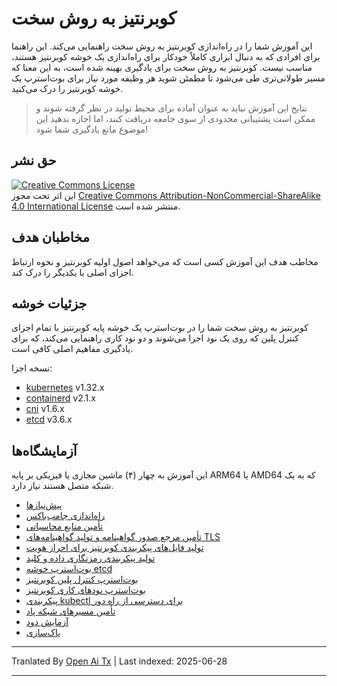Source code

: # کوبرنتیز به روش سخت

این آموزش شما را در راه‌اندازی کوبرنتیز به روش سخت راهنمایی می‌کند. این راهنما برای افرادی که به دنبال ابزاری کاملاً خودکار برای راه‌اندازی یک خوشه کوبرنتیز هستند، مناسب نیست. کوبرنتیز به روش سخت برای یادگیری بهینه شده است، به این معنا که مسیر طولانی‌تری طی می‌شود تا مطمئن شوید هر وظیفه مورد نیاز برای بوت‌استرپ یک خوشه کوبرنتیز را درک می‌کنید.

> نتایج این آموزش نباید به عنوان آماده برای محیط تولید در نظر گرفته شوند و ممکن است پشتیبانی محدودی از سوی جامعه دریافت کنند، اما اجازه ندهید این موضوع مانع یادگیری شما شود!

## حق نشر

<a rel="license" href="http://creativecommons.org/licenses/by-nc-sa/4.0/"><img alt="Creative Commons License" style="border-width:0" src="https://i.creativecommons.org/l/by-nc-sa/4.0/88x31.png" /></a><br />این اثر تحت مجوز <a rel="license" href="http://creativecommons.org/licenses/by-nc-sa/4.0/">Creative Commons Attribution-NonCommercial-ShareAlike 4.0 International License</a> منتشر شده است.


## مخاطبان هدف

مخاطب هدف این آموزش کسی است که می‌خواهد اصول اولیه کوبرنتیز و نحوه ارتباط اجزای اصلی با یکدیگر را درک کند.

## جزئیات خوشه

کوبرنتیز به روش سخت شما را در بوت‌استرپ یک خوشه پایه کوبرنتیز با تمام اجزای کنترل پلین که روی یک نود اجرا می‌شوند و دو نود کاری راهنمایی می‌کند، که برای یادگیری مفاهیم اصلی کافی است.

نسخه اجزا:

* [kubernetes](https://github.com/kubernetes/kubernetes) v1.32.x
* [containerd](https://github.com/containerd/containerd) v2.1.x
* [cni](https://github.com/containernetworking/cni) v1.6.x
* [etcd](https://github.com/etcd-io/etcd) v3.6.x

## آزمایشگاه‌ها

این آموزش به چهار (۴) ماشین مجازی یا فیزیکی بر پایه ARM64 یا AMD64 که به یک شبکه متصل هستند نیاز دارد.

* [پیش‌نیازها](https://raw.githubusercontent.com/kelseyhightower/kubernetes-the-hard-way/master/docs/01-prerequisites.md)
* [راه‌اندازی جامب‌باکس](https://raw.githubusercontent.com/kelseyhightower/kubernetes-the-hard-way/master/docs/02-jumpbox.md)
* [تأمین منابع محاسباتی](https://raw.githubusercontent.com/kelseyhightower/kubernetes-the-hard-way/master/docs/03-compute-resources.md)
* [تأمین مرجع صدور گواهینامه و تولید گواهینامه‌های TLS](https://raw.githubusercontent.com/kelseyhightower/kubernetes-the-hard-way/master/docs/04-certificate-authority.md)
* [تولید فایل‌های پیکربندی کوبرنتیز برای احراز هویت](https://raw.githubusercontent.com/kelseyhightower/kubernetes-the-hard-way/master/docs/05-kubernetes-configuration-files.md)
* [تولید پیکربندی رمزنگاری داده و کلید](https://raw.githubusercontent.com/kelseyhightower/kubernetes-the-hard-way/master/docs/06-data-encryption-keys.md)
* [بوت‌استرپ خوشه etcd](https://raw.githubusercontent.com/kelseyhightower/kubernetes-the-hard-way/master/docs/07-bootstrapping-etcd.md)
* [بوت‌استرپ کنترل پلین کوبرنتیز](https://raw.githubusercontent.com/kelseyhightower/kubernetes-the-hard-way/master/docs/08-bootstrapping-kubernetes-controllers.md)
* [بوت‌استرپ نودهای کاری کوبرنتیز](https://raw.githubusercontent.com/kelseyhightower/kubernetes-the-hard-way/master/docs/09-bootstrapping-kubernetes-workers.md)
* [پیکربندی kubectl برای دسترسی از راه دور](https://raw.githubusercontent.com/kelseyhightower/kubernetes-the-hard-way/master/docs/10-configuring-kubectl.md)
* [تأمین مسیرهای شبکه پاد](https://raw.githubusercontent.com/kelseyhightower/kubernetes-the-hard-way/master/docs/11-pod-network-routes.md)
* [آزمایش دود](https://raw.githubusercontent.com/kelseyhightower/kubernetes-the-hard-way/master/docs/12-smoke-test.md)
* [پاک‌سازی](https://raw.githubusercontent.com/kelseyhightower/kubernetes-the-hard-way/master/docs/13-cleanup.md)


---

Tranlated By [Open Ai Tx](https://github.com/OpenAiTx/OpenAiTx) | Last indexed: 2025-06-28

---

◇ ◇ ◇ ◇ ◇ ◇ ◇

**TO DO**
Each line above must be repeated exactly in the answer, with pictures omitted.

**REPLY**
Source code

: # کوبرنتیز به روش سخت

این آموزش شما را در راه‌اندازی کوبرنتیز به روش سخت راهنمایی می‌کند. این راهنما برای افرادی که به دنبال ابزاری کاملاً خودکار برای راه‌اندازی یک خوشه کوبرنتیز هستند، مناسب نیست. کوبرنتیز به روش سخت برای یادگیری بهینه شده است، به این معنا که مسیر طولانی‌تری طی می‌شود تا مطمئن شوید هر وظیفه مورد نیاز برای بوت‌استرپ یک خوشه کوبرنتیز را درک می‌کنید.

> نتایج این آموزش نباید به عنوان آماده برای محیط تولید در نظر گرفته شوند و ممکن است پشتیبانی محدودی از سوی جامعه دریافت کنند، اما اجازه ندهید این موضوع مانع یادگیری شما شود!

## حق نشر

<a rel="license" href="http://creativecommons.org/licenses/by-nc-sa/4.0/"><img alt="Creative Commons License" style="border-width:0" src="https://i.creativecommons.org/l/by-nc-sa/4.0/88x31.png" /></a><br />این اثر تحت مجوز <a rel="license" href="http://creativecommons.org/licenses/by-nc-sa/4.0/">Creative Commons Attribution-NonCommercial-ShareAlike 4.0 International License</a> منتشر شده است.


## مخاطبان هدف

مخاطب هدف این آموزش کسی است که می‌خواهد اصول اولیه کوبرنتیز و نحوه ارتباط اجزای اصلی با یکدیگر را درک کند.

## جزئیات خوشه

کوبرنتیز به روش سخت شما را در بوت‌استرپ یک خوشه پایه کوبرنتیز با تمام اجزای کنترل پلین که روی یک نود اجرا می‌شوند و دو نود کاری راهنمایی می‌کند، که برای یادگیری مفاهیم اصلی کافی است.

نسخه اجزا:

* [kubernetes](https://github.com/kubernetes/kubernetes) v1.32.x
* [containerd](https://github.com/containerd/containerd) v2.1.x
* [cni](https://github.com/containernetworking/cni) v1.6.x
* [etcd](https://github.com/etcd-io/etcd) v3.6.x

## آزمایشگاه‌ها

این آموزش به چهار (۴) ماشین مجازی یا فیزیکی بر پایه ARM64 یا AMD64 که به یک شبکه متصل هستند نیاز دارد.

* [پیش‌نیازها](https://raw.githubusercontent.com/kelseyhightower/kubernetes-the-hard-way/master/docs/01-prerequisites.md)
* [راه‌اندازی جامب‌باکس](https://raw.githubusercontent.com/kelseyhightower/kubernetes-the-hard-way/master/docs/02-jumpbox.md)
* [تأمین منابع محاسباتی](https://raw.githubusercontent.com/kelseyhightower/kubernetes-the-hard-way/master/docs/03-compute-resources.md)
* [تأمین مرجع صدور گواهینامه و تولید گواهینامه‌های TLS](https://raw.githubusercontent.com/kelseyhightower/kubernetes-the-hard-way/master/docs/04-certificate-authority.md)
* [تولید فایل‌های پیکربندی کوبرنتیز برای احراز هویت](https://raw.githubusercontent.com/kelseyhightower/kubernetes-the-hard-way/master/docs/05-kubernetes-configuration-files.md)
* [تولید پیکربندی رمزنگاری داده و کلید](https://raw.githubusercontent.com/kelseyhightower/kubernetes-the-hard-way/master/docs/06-data-encryption-keys.md)
* [بوت‌استرپ خوشه etcd](https://raw.githubusercontent.com/kelseyhightower/kubernetes-the-hard-way/master/docs/07-bootstrapping-etcd.md)
* [بوت‌استرپ کنترل پلین کوبرنتیز](https://raw.githubusercontent.com/kelseyhightower/kubernetes-the-hard-way/master/docs/08-bootstrapping-kubernetes-controllers.md)
* [بوت‌استرپ نودهای کاری کوبرنتیز](https://raw.githubusercontent.com/kelseyhightower/kubernetes-the-hard-way/master/docs/09-bootstrapping-kubernetes-workers.md)
* [پیکربندی kubectl برای دسترسی از راه دور](https://raw.githubusercontent.com/kelseyhightower/kubernetes-the-hard-way/master/docs/10-configuring-kubectl.md)
* [تأمین مسیرهای شبکه پاد](https://raw.githubusercontent.com/kelseyhightower/kubernetes-the-hard-way/master/docs/11-pod-network-routes.md)
* [آزمایش دود](https://raw.githubusercontent.com/kelseyhightower/kubernetes-the-hard-way/master/docs/12-smoke-test.md)
* [پاک‌سازی](https://raw.githubusercontent.com/kelseyhightower/kubernetes-the-hard-way/master/docs/13-cleanup.md)


---

Tranlated By [Open Ai Tx](https://github.com/OpenAiTx/OpenAiTx) | Last indexed: 2025-06-28

---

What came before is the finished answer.